For the full year, inclusive of the asset useful life change, the negative impact of rising commodity costs, and taking into account the pricing and recovery actions we are implementing, we expect our full year earnings from operations to be at the low end of the $400 to $500 million range we communicated in February. I expect the digital businesses in aggregate to be at the low end of the previously forecasted 3% to 4% earnings from operations as a percentage of revenue.

We now expect FPEG to end the year at approximately 7% earnings from operations as a percentage of revenue, one percentage point below our range of 8% to 10%, which has been adjusted for the change in asset useful life.

With respect to cash generation before dividends, the new forecasted range is $725 million to $825 million, including the previously announced IRS tax settlement of $575 million, offset by increased investments and higher commodity costs.

Now let me talk specifically about our two digital segments. I will start with Graphic Communications Group, GCG. GCG’s second quarter revenue grew 5%, driven by continued growth in consumables primarily due to the double-digit growth in digital plates, offset by the Drupa-related seasonality in equipment across all product lines. Based on the strong showing at Drupa, we expect a strong second half and we remain confident in achieving our 2008 GCG revenue growth goal of 6% to 7%.

GCG’s earnings from operations were down $16 million from last year and reflects the continued investment in go-to-market and new product development for digital printing and workflow, partially offset by year-over-year improvements in digital plates.

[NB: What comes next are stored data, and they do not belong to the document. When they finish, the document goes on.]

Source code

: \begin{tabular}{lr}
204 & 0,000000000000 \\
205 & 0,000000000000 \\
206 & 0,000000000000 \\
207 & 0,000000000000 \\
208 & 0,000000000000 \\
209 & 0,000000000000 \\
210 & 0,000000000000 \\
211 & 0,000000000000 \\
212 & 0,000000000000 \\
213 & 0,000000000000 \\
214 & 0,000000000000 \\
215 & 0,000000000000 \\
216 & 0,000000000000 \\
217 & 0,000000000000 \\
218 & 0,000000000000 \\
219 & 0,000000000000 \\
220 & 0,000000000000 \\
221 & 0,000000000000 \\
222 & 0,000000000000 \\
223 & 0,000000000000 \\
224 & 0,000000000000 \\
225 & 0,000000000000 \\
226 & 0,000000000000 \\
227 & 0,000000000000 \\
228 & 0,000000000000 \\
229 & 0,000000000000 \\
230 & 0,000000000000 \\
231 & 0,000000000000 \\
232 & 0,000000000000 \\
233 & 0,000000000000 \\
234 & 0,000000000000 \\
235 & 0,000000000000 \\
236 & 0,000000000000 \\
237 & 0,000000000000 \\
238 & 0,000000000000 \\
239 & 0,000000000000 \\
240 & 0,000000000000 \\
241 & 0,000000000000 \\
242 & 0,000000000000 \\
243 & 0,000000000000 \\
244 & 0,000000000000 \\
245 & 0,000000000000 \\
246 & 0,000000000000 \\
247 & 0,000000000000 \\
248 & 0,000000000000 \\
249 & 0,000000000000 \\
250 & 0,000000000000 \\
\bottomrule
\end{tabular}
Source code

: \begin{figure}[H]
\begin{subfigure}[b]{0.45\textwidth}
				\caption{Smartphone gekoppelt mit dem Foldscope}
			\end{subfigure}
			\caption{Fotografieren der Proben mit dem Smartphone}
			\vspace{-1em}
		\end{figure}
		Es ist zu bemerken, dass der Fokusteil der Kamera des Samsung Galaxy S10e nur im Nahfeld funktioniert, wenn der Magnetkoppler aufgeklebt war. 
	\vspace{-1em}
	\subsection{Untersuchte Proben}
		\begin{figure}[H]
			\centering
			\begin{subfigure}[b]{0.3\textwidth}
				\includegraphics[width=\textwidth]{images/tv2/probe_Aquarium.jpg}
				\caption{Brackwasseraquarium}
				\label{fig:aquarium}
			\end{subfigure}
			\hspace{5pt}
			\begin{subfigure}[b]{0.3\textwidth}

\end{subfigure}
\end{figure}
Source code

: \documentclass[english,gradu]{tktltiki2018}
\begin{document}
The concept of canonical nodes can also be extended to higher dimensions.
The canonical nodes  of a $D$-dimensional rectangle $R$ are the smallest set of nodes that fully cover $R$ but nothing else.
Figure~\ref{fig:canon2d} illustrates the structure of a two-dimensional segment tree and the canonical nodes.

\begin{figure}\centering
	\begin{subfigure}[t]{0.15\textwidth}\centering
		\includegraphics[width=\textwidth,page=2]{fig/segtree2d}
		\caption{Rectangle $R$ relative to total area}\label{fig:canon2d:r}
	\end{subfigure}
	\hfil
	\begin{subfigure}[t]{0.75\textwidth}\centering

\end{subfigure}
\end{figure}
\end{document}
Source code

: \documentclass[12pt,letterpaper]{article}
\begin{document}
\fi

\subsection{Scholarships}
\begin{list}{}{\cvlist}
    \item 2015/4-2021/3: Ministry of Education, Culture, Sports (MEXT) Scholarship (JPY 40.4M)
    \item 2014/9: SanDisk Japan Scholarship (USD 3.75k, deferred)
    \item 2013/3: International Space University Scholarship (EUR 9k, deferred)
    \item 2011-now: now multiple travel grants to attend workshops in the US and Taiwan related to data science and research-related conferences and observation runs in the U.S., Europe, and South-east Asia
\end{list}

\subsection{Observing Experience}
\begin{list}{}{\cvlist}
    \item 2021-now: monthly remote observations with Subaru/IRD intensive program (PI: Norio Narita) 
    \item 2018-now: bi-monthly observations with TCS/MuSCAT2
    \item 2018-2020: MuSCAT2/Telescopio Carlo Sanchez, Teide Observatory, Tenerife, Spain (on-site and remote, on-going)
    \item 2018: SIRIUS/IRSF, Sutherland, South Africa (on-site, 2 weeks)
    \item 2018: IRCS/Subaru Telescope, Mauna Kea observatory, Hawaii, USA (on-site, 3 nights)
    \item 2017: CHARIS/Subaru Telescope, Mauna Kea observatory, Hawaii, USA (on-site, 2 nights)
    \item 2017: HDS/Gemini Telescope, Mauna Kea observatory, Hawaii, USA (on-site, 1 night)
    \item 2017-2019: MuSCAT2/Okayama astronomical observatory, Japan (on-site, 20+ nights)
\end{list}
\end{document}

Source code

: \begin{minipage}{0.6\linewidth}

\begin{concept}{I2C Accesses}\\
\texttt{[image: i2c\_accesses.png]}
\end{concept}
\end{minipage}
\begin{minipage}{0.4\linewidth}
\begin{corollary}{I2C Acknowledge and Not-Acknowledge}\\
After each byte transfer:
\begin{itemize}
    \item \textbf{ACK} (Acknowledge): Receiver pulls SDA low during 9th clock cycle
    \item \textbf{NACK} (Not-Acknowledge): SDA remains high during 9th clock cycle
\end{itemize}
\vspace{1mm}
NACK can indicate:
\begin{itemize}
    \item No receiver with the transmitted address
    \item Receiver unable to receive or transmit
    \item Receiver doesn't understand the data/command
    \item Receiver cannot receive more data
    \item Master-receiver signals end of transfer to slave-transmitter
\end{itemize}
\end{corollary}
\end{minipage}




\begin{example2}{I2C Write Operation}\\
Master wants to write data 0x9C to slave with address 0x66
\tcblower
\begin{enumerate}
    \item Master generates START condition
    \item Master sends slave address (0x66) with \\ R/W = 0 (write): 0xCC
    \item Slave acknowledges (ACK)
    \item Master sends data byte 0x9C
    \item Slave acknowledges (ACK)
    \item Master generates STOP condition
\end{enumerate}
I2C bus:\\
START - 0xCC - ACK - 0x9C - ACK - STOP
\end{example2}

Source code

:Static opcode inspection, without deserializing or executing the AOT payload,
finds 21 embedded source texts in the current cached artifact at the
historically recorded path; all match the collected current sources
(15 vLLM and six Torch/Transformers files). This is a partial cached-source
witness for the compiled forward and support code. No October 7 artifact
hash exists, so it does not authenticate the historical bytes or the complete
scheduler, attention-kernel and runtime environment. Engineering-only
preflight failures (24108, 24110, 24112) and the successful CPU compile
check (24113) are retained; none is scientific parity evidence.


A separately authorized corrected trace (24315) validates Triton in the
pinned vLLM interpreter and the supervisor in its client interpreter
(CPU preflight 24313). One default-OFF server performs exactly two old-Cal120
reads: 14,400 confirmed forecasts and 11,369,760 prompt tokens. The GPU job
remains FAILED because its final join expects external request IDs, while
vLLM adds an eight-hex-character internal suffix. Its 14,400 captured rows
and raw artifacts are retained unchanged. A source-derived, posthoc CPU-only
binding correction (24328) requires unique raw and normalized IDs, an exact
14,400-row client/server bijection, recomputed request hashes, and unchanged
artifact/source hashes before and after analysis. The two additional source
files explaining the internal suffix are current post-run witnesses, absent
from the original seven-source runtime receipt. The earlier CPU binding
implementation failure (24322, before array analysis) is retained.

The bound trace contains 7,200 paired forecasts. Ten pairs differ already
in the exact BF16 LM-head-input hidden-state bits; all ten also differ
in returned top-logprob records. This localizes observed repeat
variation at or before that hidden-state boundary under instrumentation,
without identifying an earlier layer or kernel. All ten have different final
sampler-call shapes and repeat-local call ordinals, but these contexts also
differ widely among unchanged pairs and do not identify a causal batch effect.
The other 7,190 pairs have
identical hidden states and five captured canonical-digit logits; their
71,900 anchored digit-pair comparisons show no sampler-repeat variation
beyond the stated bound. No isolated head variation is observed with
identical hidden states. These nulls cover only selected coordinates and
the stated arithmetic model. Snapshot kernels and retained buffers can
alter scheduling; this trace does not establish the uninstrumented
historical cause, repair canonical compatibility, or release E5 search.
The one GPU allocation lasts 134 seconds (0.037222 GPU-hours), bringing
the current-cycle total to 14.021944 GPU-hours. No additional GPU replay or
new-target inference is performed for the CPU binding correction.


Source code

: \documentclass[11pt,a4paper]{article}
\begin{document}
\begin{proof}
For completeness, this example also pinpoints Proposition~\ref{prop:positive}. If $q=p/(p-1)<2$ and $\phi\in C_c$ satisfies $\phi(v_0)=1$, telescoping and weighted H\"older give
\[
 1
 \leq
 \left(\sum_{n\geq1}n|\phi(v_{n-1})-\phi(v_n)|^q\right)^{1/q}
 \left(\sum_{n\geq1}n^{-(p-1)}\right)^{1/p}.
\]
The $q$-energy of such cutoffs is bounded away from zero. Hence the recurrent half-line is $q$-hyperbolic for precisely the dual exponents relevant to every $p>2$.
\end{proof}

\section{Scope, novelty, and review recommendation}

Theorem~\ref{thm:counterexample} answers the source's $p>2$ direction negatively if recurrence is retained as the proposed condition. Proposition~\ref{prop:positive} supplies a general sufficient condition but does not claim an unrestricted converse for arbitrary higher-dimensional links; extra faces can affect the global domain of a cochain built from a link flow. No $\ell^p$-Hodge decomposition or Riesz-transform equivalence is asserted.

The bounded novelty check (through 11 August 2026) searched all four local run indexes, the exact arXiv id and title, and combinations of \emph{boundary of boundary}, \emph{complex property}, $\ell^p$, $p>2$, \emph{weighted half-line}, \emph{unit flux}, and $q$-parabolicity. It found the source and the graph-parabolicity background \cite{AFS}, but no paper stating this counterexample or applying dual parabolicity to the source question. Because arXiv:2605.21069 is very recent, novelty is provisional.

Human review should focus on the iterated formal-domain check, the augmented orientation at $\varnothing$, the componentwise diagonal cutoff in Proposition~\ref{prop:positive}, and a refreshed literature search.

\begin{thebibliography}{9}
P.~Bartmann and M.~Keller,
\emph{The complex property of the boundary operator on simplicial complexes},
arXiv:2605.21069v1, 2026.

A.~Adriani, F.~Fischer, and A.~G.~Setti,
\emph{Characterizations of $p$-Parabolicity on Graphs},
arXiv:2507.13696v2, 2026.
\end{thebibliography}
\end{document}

We were extremely pleased with our experience at Drupa. The show was very successful, both in terms of sales leads and orders, led by Magnus computer-to-plate and NexPress digital color printing equipment. We have a full order pipeline and have begun installing equipment ordered at the show and expect to continue installations into 2009.

Inkjet was the star of the show and the buzz was around Kodak's introduction of our new Stream technology. Stream technology will help Kodak change print forever, providing offset class output: that is, reliability, productivity, total cost of ownership, substrate variety, and image quality altogether plus, of course, variable data printing.

This is a great opportunity for the future of Kodak. Today, 74 trillion commercial pages are printed each year and over 90% are printed on conventional presses. There are 200,000 commercial printing establishments worldwide who purchase over $50 billion in presses, inks, and other consumables every year from conventional suppliers.

Kodak’s Stream Press is the first high-speed inkjet press that merges offset class and variable data printing. The current production color roll fed digital printing market is only 20 billion pages and has an addressable vendor market value of $400 million. As the conventional market transitions to digital printing, we expect this to grow to a multi-billion dollar opportunity with Kodak as the leader.

We continue to evaluate the market and plan to update you on the market size and our participation at our annual strategy meeting next February.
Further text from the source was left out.